• **ACTIVITY**
Skip the pictures and repeat each line of the data exactly.

• **RECORDS FOR THIS EXERCISE**
- Opening Delimiter -
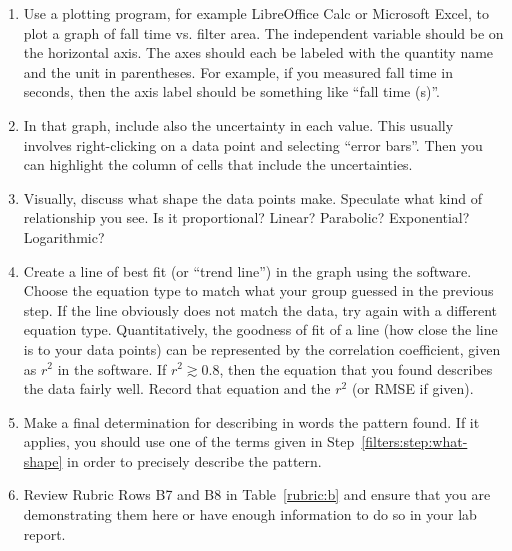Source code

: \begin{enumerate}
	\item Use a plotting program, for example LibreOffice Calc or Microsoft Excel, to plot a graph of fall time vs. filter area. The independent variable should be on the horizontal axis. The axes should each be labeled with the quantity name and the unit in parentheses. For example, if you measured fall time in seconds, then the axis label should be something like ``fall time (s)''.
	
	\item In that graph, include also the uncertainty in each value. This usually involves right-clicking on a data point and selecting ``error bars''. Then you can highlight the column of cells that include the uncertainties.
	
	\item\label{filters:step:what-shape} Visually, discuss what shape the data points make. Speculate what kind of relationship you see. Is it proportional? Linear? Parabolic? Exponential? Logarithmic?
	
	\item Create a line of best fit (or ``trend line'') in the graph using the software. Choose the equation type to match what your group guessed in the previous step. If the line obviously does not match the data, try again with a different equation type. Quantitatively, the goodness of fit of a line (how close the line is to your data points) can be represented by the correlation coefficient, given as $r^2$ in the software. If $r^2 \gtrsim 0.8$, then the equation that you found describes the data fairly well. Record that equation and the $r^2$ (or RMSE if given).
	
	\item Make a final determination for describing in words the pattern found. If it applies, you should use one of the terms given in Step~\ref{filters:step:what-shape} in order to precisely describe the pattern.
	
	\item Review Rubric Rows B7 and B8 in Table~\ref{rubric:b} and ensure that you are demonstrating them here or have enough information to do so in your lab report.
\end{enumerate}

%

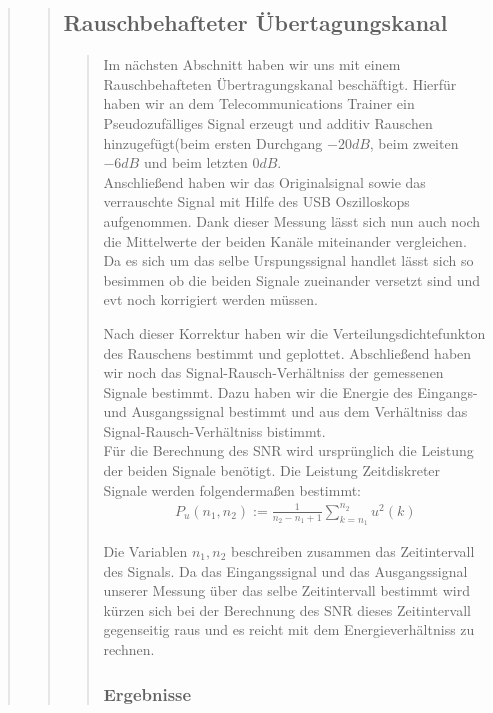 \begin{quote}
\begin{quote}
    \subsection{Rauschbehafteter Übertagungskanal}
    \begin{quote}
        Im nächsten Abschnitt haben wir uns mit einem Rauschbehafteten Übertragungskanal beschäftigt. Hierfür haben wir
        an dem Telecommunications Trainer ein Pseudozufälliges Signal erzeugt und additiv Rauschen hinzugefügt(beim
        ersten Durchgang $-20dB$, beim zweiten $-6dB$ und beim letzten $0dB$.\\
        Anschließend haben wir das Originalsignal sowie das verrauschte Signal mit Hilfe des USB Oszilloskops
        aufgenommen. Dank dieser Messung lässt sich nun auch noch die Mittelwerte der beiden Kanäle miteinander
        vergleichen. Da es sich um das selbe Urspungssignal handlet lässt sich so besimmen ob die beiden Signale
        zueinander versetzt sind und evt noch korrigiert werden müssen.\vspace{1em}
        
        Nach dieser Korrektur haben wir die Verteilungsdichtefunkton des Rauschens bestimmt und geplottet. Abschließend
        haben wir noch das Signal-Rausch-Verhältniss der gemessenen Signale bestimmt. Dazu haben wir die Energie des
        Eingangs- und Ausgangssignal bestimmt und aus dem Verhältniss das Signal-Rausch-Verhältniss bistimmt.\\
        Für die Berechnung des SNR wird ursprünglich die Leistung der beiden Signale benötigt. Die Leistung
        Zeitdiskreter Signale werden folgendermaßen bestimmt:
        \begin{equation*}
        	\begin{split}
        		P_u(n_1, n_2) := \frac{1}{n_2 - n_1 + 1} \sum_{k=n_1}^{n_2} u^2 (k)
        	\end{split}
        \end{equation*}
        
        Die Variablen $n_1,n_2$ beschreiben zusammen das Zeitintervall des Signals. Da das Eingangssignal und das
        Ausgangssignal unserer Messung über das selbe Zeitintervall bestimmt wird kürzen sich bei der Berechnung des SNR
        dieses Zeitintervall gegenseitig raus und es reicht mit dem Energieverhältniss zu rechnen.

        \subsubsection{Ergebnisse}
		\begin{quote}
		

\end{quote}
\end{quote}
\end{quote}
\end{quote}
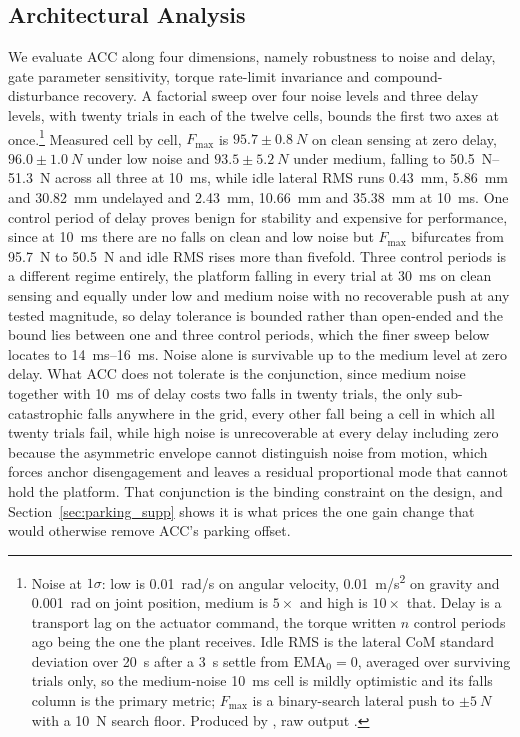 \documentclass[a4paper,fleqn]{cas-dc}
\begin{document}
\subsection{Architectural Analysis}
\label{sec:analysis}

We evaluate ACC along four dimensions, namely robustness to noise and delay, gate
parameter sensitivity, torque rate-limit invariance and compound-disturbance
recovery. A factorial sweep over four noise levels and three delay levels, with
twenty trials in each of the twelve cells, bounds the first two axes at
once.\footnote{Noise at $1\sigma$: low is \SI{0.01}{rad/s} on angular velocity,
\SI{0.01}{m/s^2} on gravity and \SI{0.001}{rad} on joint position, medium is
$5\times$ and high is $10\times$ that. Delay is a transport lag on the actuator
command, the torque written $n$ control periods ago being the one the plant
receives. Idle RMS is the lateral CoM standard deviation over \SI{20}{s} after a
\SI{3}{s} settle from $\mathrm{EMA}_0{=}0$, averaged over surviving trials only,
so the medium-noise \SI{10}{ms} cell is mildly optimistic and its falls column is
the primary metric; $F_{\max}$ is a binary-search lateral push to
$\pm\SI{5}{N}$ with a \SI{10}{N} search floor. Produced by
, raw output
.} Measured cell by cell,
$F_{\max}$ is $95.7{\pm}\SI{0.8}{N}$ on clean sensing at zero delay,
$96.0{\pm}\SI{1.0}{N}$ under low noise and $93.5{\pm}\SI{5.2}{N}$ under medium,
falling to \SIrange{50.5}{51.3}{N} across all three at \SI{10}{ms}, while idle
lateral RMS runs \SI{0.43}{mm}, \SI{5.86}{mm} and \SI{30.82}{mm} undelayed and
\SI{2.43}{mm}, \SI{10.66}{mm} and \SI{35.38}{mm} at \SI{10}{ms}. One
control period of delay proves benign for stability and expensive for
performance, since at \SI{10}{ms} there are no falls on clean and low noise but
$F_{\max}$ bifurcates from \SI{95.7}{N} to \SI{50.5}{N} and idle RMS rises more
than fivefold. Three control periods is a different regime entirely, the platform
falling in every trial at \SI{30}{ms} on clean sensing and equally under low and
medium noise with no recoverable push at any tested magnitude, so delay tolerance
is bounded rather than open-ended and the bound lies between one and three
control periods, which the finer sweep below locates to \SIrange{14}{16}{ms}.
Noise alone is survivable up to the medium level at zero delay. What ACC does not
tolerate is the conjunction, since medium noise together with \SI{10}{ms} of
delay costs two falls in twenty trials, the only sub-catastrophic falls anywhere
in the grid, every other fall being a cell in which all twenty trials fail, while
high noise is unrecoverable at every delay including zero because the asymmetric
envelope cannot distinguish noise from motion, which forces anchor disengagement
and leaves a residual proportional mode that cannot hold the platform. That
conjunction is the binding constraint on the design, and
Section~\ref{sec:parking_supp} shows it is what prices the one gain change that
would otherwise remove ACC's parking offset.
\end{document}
- Closing Delimiter -
• **RESPONSE TO THE EXERCISE**
Source code

: \begin{enumerate}
	\item Use a plotting program, for example LibreOffice Calc or Microsoft Excel, to plot a graph of fall time vs. filter area. The independent variable should be on the horizontal axis. The axes should each be labeled with the quantity name and the unit in parentheses. For example, if you measured fall time in seconds, then the axis label should be something like ``fall time (s)''.
	
	\item In that graph, include also the uncertainty in each value. This usually involves right-clicking on a data point and selecting ``error bars''. Then you can highlight the column of cells that include the uncertainties.
	
	\item\label{filters:step:what-shape} Visually, discuss what shape the data points make. Speculate what kind of relationship you see. Is it proportional? Linear? Parabolic? Exponential? Logarithmic?
	
	\item Create a line of best fit (or ``trend line'') in the graph using the software. Choose the equation type to match what your group guessed in the previous step. If the line obviously does not match the data, try again with a different equation type. Quantitatively, the goodness of fit of a line (how close the line is to your data points) can be represented by the correlation coefficient, given as $r^2$ in the software. If $r^2 \gtrsim 0.8$, then the equation that you found describes the data fairly well. Record that equation and the $r^2$ (or RMSE if given).
	
	\item Make a final determination for describing in words the pattern found. If it applies, you should use one of the terms given in Step~\ref{filters:step:what-shape} in order to precisely describe the pattern.
	
	\item Review Rubric Rows B7 and B8 in Table~\ref{rubric:b} and ensure that you are demonstrating them here or have enough information to do so in your lab report.
\end{enumerate}

%

 \begin{quote}
\begin{quote}
    \subsection{Rauschbehafteter Übertagungskanal}
    \begin{quote}
        Im nächsten Abschnitt haben wir uns mit einem Rauschbehafteten Übertragungskanal beschäftigt. Hierfür haben wir
        an dem Telecommunications Trainer ein Pseudozufälliges Signal erzeugt und additiv Rauschen hinzugefügt(beim
        ersten Durchgang $-20dB$, beim zweiten $-6dB$ und beim letzten $0dB$.\\
        Anschließend haben wir das Originalsignal sowie das verrauschte Signal mit Hilfe des USB Oszilloskops
        aufgenommen. Dank dieser Messung lässt sich nun auch noch die Mittelwerte der beiden Kanäle miteinander
        vergleichen. Da es sich um das selbe Urspungssignal handlet lässt sich so besimmen ob die beiden Signale
        zueinander versetzt sind und evt noch korrigiert werden müssen.\vspace{1em}
        
        Nach dieser Korrektur haben wir die Verteilungsdichtefunkton des Rauschens bestimmt und geplottet. Abschließend
        haben wir noch das Signal-Rausch-Verhältniss der gemessenen Signale bestimmt. Dazu haben wir die Energie des
        Eingangs- und Ausgangssignal bestimmt und aus dem Verhältniss das Signal-Rausch-Verhältniss bistimmt.\\
        Für die Berechnung des SNR wird ursprünglich die Leistung der beiden Signale benötigt. Die Leistung
        Zeitdiskreter Signale werden folgendermaßen bestimmt:
        \begin{equation*}
        	\begin{split}
        		P_u(n_1, n_2) := \frac{1}{n_2 - n_1 + 1} \sum_{k=n_1}^{n_2} u^2 (k)
        	\end{split}
        \end{equation*}
        
        Die Variablen $n_1,n_2$ beschreiben zusammen das Zeitintervall des Signals. Da das Eingangssignal und das
        Ausgangssignal unserer Messung über das selbe Zeitintervall bestimmt wird kürzen sich bei der Berechnung des SNR
        dieses Zeitintervall gegenseitig raus und es reicht mit dem Energieverhältniss zu rechnen.

        \subsubsection{Ergebnisse}
		\begin{quote}
		

\end{quote}
\end{quote}
\end{quote}
\end{quote}
 \documentclass[a4paper,fleqn]{cas-dc}
\begin{document}
\subsection{Architectural Analysis}
\label{sec:analysis}

We evaluate ACC along four dimensions, namely robustness to noise and delay, gate
parameter sensitivity, torque rate-limit invariance and compound-disturbance
recovery. A factorial sweep over four noise levels and three delay levels, with
twenty trials in each of the twelve cells, bounds the first two axes at
once.\footnote{Noise at $1\sigma$: low is \SI{0.01}{rad/s} on angular velocity,
\SI{0.01}{m/s^2} on gravity and \SI{0.001}{rad} on joint position, medium is
$5\times$ and high is $10\times$ that. Delay is a transport lag on the actuator
command, the torque written $n$ control periods ago being the one the plant
receives. Idle RMS is the lateral CoM standard deviation over \SI{20}{s} after a
\SI{3}{s} settle from $\mathrm{EMA}_0{=}0$, averaged over surviving trials only,
so the medium-noise \SI{10}{ms} cell is mildly optimistic and its falls column is
the primary metric; $F_{\max}$ is a binary-search lateral push to
$\pm\SI{5}{N}$ with a \SI{10}{N} search floor. Produced by
, raw output
.} Measured cell by cell,
$F_{\max}$ is $95.7{\pm}\SI{0.8}{N}$ on clean sensing at zero delay,
$96.0{\pm}\SI{1.0}{N}$ under low noise and $93.5{\pm}\SI{5.2}{N}$ under medium,
falling to \SIrange{50.5}{51.3}{N} across all three at \SI{10}{ms}, while idle
lateral RMS runs \SI{0.43}{mm}, \SI{5.86}{mm} and \SI{30.82}{mm} undelayed and
\SI{2.43}{mm}, \SI{10.66}{mm} and \SI{35.38}{mm} at \SI{10}{ms}. One
control period of delay proves benign for stability and expensive for
performance, since at \SI{10}{ms} there are no falls on clean and low noise but
$F_{\max}$ bifurcates from \SI{95.7}{N} to \SI{50.5}{N} and idle RMS rises more
than fivefold. Three control periods is a different regime entirely, the platform
falling in every trial at \SI{30}{ms} on clean sensing and equally under low and
medium noise with no recoverable push at any tested magnitude, so delay tolerance
is bounded rather than open-ended and the bound lies between one and three
control periods, which the finer sweep below locates to \SIrange{14}{16}{ms}.
Noise alone is survivable up to the medium level at zero delay. What ACC does not
tolerate is the conjunction, since medium noise together with \SI{10}{ms} of
delay costs two falls in twenty trials, the only sub-catastrophic falls anywhere
in the grid, every other fall being a cell in which all twenty trials fail, while
high noise is unrecoverable at every delay including zero because the asymmetric
envelope cannot distinguish noise from motion, which forces anchor disengagement
and leaves a residual proportional mode that cannot hold the platform. That
conjunction is the binding constraint on the design, and
Section~\ref{sec:parking_supp} shows it is what prices the one gain change that
would otherwise remove ACC's parking offset.
\end{document}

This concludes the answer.